Many of us rely on herbal remedies to maintain our health, from peppermint tea to soothe our stomachs to arnica cream for alleviating bruising. Such is the faith in these remedies that Britain’s National Health Service (NHS) has funded alternative medical treatments and specialist homeopathic hospitals. However, in recent years, there has been impassioned debate about the efficacy and risks of alternative medicine. In 2010 The Telegraph reported the British Medical Association’s announcement that its members considered these practices to be ‘witchcraft.’ And in June 2013, NHS Lothian took the decision to cease funding homeopathic treatments. So what are the origins of these controversial set of healing practices? By whom were these skills used and for what purpose?
There are particular regions of the UK where historians have discovered evidence of alternative healing cultures including London, the South West, and Lancashire. Historians already know that wisewomen were important purveyors of traditional healing techniques in pre-industrial times. They were the equivalent of the present-day NHS 24; providing treatments for minor injuries such as burns or cuts and setting broken bones. These practitioners were well known for their work laying out the dead and delivering babies. Often older members of communities, they passed on their knowledge through female networks of family and friends.

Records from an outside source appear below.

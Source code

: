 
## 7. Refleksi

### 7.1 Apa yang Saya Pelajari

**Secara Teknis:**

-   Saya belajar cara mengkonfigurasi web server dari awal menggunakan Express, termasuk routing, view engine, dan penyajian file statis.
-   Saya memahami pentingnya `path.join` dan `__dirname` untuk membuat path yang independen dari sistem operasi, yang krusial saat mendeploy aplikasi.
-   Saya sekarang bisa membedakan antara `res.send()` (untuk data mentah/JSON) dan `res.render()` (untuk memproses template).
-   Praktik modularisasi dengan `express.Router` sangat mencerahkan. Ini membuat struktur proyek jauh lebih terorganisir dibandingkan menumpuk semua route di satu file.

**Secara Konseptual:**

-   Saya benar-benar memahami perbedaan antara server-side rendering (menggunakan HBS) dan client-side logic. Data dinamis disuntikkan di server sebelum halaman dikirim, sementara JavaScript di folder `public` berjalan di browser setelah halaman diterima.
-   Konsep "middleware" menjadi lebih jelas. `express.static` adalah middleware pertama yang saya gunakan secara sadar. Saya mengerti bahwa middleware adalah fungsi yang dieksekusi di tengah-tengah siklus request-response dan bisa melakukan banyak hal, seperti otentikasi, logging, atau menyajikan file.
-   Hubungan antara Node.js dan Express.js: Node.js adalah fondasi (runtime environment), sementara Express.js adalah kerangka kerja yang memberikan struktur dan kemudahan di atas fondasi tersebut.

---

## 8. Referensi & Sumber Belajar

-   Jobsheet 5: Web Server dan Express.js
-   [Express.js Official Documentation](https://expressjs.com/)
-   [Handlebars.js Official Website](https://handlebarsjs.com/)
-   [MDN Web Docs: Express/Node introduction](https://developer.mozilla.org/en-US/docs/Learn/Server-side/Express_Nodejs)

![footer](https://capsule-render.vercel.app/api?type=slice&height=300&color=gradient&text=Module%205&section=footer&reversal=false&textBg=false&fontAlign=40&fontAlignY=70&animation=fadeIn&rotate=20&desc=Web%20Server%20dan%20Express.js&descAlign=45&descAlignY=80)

Research on the career of one wisewoman working in Lancashire in the early twentieth century has revealed new and unexpected information about the history of alternative healing practices. Nell Racker (1846-1933) was a community midwife, herbalist, and spiritual healer. Nell’s career reveals that despite the challenge from the increasing importance of hospital-based medicine, remarkably, alternative healing networks and practices found ways to survive well into the twentieth century.